ECLI:NL:HR:2024:1380

Hoge Raad

Datum uitspraak
4 oktober 2024
Publicatiedatum
3 oktober 2024
Zaaknummer
23/00569
Instantie
Hoge Raad
Type
Uitspraak
Rechtsgebied
Bestuursrecht; Belastingrecht
Procedures
  • Cassatie
Vindplaatsen
  • Rechtspraak.nl
AI samenvatting door LexboostAutomatisch gegenereerd

Cassatie tegen uitspraak Gerechtshof 's-Hertogenbosch inzake informatiebeschikking

In deze zaak heeft de Hoge Raad op 4 oktober 2024 uitspraak gedaan in het cassatieberoep van de Maatschap [X] tegen de Staatssecretaris van Financiën. De zaak betreft een beroep in cassatie tegen de uitspraak van het Gerechtshof 's-Hertogenbosch van 29 december 2022, nummer 21/00762, die op zijn beurt betrekking had op een uitspraak van de Rechtbank Den Haag (nummer 20/446) over een informatiebeschikking die aan de belanghebbende was gegeven. De belanghebbende, vertegenwoordigd door S.F. van Immerseel en L.E.F. Pietersen, heeft de klachten over de uitspraak van het Hof ingediend. De Staatssecretaris, vertegenwoordigd door [P], heeft een verweerschrift ingediend. De Hoge Raad heeft de klachten beoordeeld en geconcludeerd dat deze niet kunnen leiden tot vernietiging van de uitspraak van het Hof. De Hoge Raad heeft geen verdere motivering gegeven, aangezien het niet nodig was om vragen te beantwoorden die van belang zijn voor de eenheid of ontwikkeling van het recht, zoals vermeld in artikel 81, lid 1, van de Wet op de rechterlijke organisatie. De Hoge Raad heeft ook geen aanleiding gezien voor een veroordeling in de proceskosten. Uiteindelijk heeft de Hoge Raad het beroep in cassatie ongegrond verklaard.

Uitspraak

HOGE RAAD DER NEDERLANDEN
BELASTINGKAMER
Nummer23/00569
Datum4 oktober 2024
ARREST
in de zaak van
MAATSCHAP [X] (hierna: belanghebbende)
tegen
de STAATSSECRETARIS VAN FINANCIËN
op het beroep in cassatie tegen de uitspraak van het Gerechtshof 's-Hertogenbosch van 29 december 2022, nr. 21/00762 [1] , op het hoger beroep van belanghebbenden en het incidentele hoger beroep van de Inspecteur tegen een uitspraak van de Rechtbank Den Haag (nr. 20/446) betreffende een ten aanzien van belanghebbende gegeven informatiebeschikking.

1.Geding in cassatie

Belanghebbende, vertegenwoordigd door S.F. van Immerseel en L.E.F. Pietersen, heeft tegen de uitspraak van het Hof beroep in cassatie ingesteld.
De Staatssecretaris, vertegenwoordigd door [P], heeft een verweerschrift ingediend.

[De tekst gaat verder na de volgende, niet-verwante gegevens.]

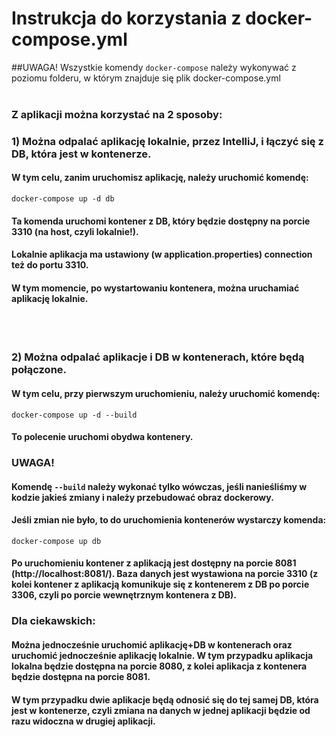 # Instrukcja do korzystania z docker-compose.yml

##UWAGA! Wszystkie komendy ```docker-compose``` należy wykonywać z poziomu folderu, w którym znajduje się plik docker-compose.yml
<br></br>
### Z aplikacji można korzystać na 2 sposoby:
### 1) Można odpalać aplikację lokalnie, przez IntelliJ, i łączyć się z DB, która jest w kontenerze.
#### W tym celu, zanim uruchomisz aplikację, należy uruchomić komendę: 

```
docker-compose up -d db
```
#### Ta komenda uruchomi kontener z DB, który będzie dostępny na porcie 3310 (na host, czyli lokalnie!).
#### Lokalnie aplikacja ma ustawiony (w application.properties) connection też do portu 3310.
#### W tym momencie, po wystartowaniu kontenera, można uruchamiać aplikację lokalnie.
<br></br>
### 2) Można odpalać aplikacje i DB w kontenerach, które będą połączone.
#### W tym celu, przy pierwszym uruchomieniu, należy uruchomić komendę:
```
docker-compose up -d --build
```
#### To polecenie uruchomi obydwa kontenery.
### UWAGA! 
#### Komendę `--build` należy wykonać tylko wówczas, jeśli nanieśliśmy w kodzie jakieś zmiany i należy przebudować obraz dockerowy.
#### Jeśli zmian nie było, to do uruchomienia kontenerów wystarczy komenda:
```
docker-compose up db
```
#### Po uruchomieniu kontener z aplikacją jest dostępny na porcie 8081 (http://localhost:8081/). Baza danych jest wystawiona na porcie 3310 (z kolei kontener z aplikacją komunikuje się z kontenerem z DB po porcie 3306, czyli po porcie wewnętrznym kontenera z DB).

### Dla ciekawskich:

#### Można jednocześnie uruchomić aplikację+DB w kontenerach oraz uruchomić jednocześnie aplikację lokalnie. W tym przypadku aplikacja lokalna będzie dostępna na porcie 8080, z kolei aplikacja z kontenera będzie dostępna na porcie 8081.
#### W tym przypadku dwie aplikacje będą odnosić się do tej samej DB, która jest w kontenerze, czyli zmiana na danych w jednej aplikacji będzie od razu widoczna w drugiej aplikacji.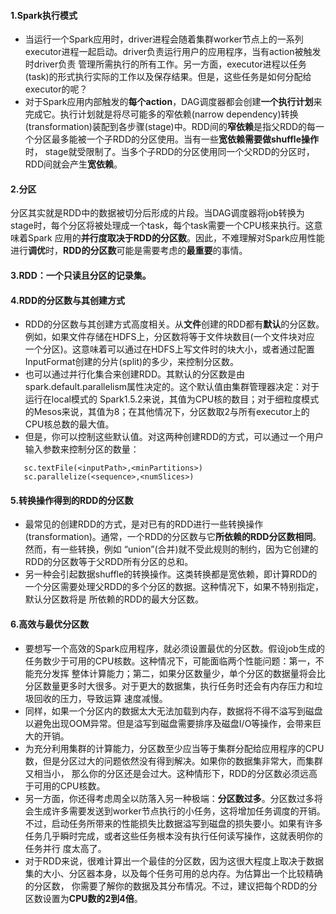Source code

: #### 1.Spark执行模式
* 当运行一个Spark应用时，driver进程会随着集群worker节点上的一系列executor进程一起启动。driver负责运行用户的应用程序，当有action被触发时driver负责
管理所需执行的所有工作。另一方面，executor进程以任务(task)的形式执行实际的工作以及保存结果。但是，这些任务是如何分配给executor的呢？
* 对于Spark应用内部触发的**每个action**，DAG调度器都会创建**一个执行计划**来完成它。执行计划就是将尽可能多的窄依赖(narrow dependency)转换
(transformation)装配到各步骤(stage)中。RDD间的**窄依赖**是指父RDD的每一个分区最多能被一个子RDD的分区使用。当有一些**宽依赖需要做shuffle操作**时，
stage就受限制了。当多个子RDD的分区使用同一个父RDD的分区时，RDD间就会产生**宽依赖**。

#### 2.分区
分区其实就是RDD中的数据被切分后形成的片段。当DAG调度器将job转换为stage时，每个分区将被处理成一个task，每个task需要一个CPU核来执行。这意味着Spark
应用的**并行度取决于RDD的分区数**。因此，不难理解对Spark应用性能进行**调优**时，**RDD的分区数**可能是需要考虑的**最重要**的事情。

#### 3.RDD：一个只读且分区的记录集。

#### 4.RDD的分区数与其创建方式
* RDD的分区数与其创建方式高度相关。从**文件**创建的RDD都有**默认**的分区数。例如，如果文件存储在HDFS上，分区数将等于文件块数目(一个文件块对应
一个分区)。这意味着可以通过在HDFS上写文件时的块大小，或者通过配置InputFormat创建的分片(split)的多少，来控制分区数。
* 也可以通过并行化集合来创建RDD。其默认的分区数是由spark.default.parallelism属性决定的。这个默认值由集群管理器决定：对于运行在local模式的
Spark1.5.2来说，其值为CPU核的数目；对于细粒度模式的Mesos来说，其值为8；在其他情况下，分区数取2与所有executor上的CPU核总数的最大值。
* 但是，你可以控制这些默认值。对这两种创建RDD的方式，可以通过一个用户输入参数来控制分区的数量：
```
   sc.textFile(<inputPath>,<minPartitions>)
   sc.parallelize(<sequence>,<numSlices>)
```

#### 5.转换操作得到的RDD的分区数
* 最常见的创建RDD的方式，是对已有的RDD进行一些转换操作(transformation)。通常，一个RDD的分区数与它**所依赖的RDD分区数相同**。然而，有一些转换，例如
“union”(合并)就不受此规则的制约，因为它创建的RDD的分区数等于父RDD所有分区的总和。
* 另一种会引起数据shuffle的转换操作。这类转换都是宽依赖，即计算RDD的一个分区需要处理父RDD的多个分区的数据。这种情况下，如果不特别指定，默认分区数将是
所依赖的RDD的最大分区数。

#### 6.高效与最优分区数
* 要想写一个高效的Spark应用程序，就必须设置最优的分区数。假设job生成的任务数少于可用的CPU核数。这种情况下，可能面临两个性能问题：第一，不能充分发挥
整体计算能力；第二，如果分区数量少，单个分区的数据量将会比分区数量更多时大很多。对于更大的数据集，执行任务时还会有内存压力和垃圾回收的压力，导致运算
速度减慢。
* 同样，如果一个分区内的数据太大无法加载到内存，数据将不得不溢写到磁盘以避免出现OOM异常。但是溢写到磁盘需要排序及磁盘I/O等操作，会带来巨大的开销。
* 为充分利用集群的计算能力，分区数至少应当等于集群分配给应用程序的CPU数，但是分区过大的问题依然没有得到解决。如果你的数据集非常大，而集群又相当小，
那么你的分区还是会过大。这种情形下，RDD的分区数必须远高于可用的CPU核数。
* 另一方面，你还得考虑周全以防落入另一种极端：**分区数过多**。分区数过多将会生成许多需要发送到worker节点执行的小任务，这将增加任务调度的开销。
不过，启动任务所带来的性能损失比数据溢写到磁盘的损失要小。如果有许多任务几乎瞬时完成，或者这些任务根本没有执行任何读写操作，这就表明你的任务并行
度太高了。
* 对于RDD来说，很难计算出一个最佳的分区数，因为这很大程度上取决于数据集的大小、分区器本身，以及每个任务可用的总内存。为估算出一个比较精确的分区数，
你需要了解你的数据及其分布情况。不过，建议把每个RDD的分区数设置为**CPU数的2到4倍**。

2.Beoordeling van de middelen

De Hoge Raad heeft de klachten over de uitspraak van het Hof beoordeeld. De uitkomst hiervan is dat deze klachten niet kunnen leiden tot vernietiging van die uitspraak. De Hoge Raad hoeft niet te motiveren waarom hij tot dit oordeel is gekomen. Bij de beoordeling van deze klachten is het namelijk niet nodig om antwoord te geven op vragen die van belang zijn voor de eenheid of de ontwikkeling van het recht (zie artikel 81, lid 1, van de Wet op de rechterlijke organisatie).

3.Proceskosten

De Hoge Raad ziet geen aanleiding voor een veroordeling in de proceskosten.

4.Beslissing

De Hoge Raad verklaart het beroep in cassatie ongegrond.
Dit arrest is gewezen door de raadsheer M.W.C. Feteris als voorzitter, en de raadsheren J. Wortel en A.E.H. van der Voort Maarschalk, in tegenwoordigheid van de waarnemend griffier F. Treuren, en in het openbaar uitgesproken op 4 oktober 2024.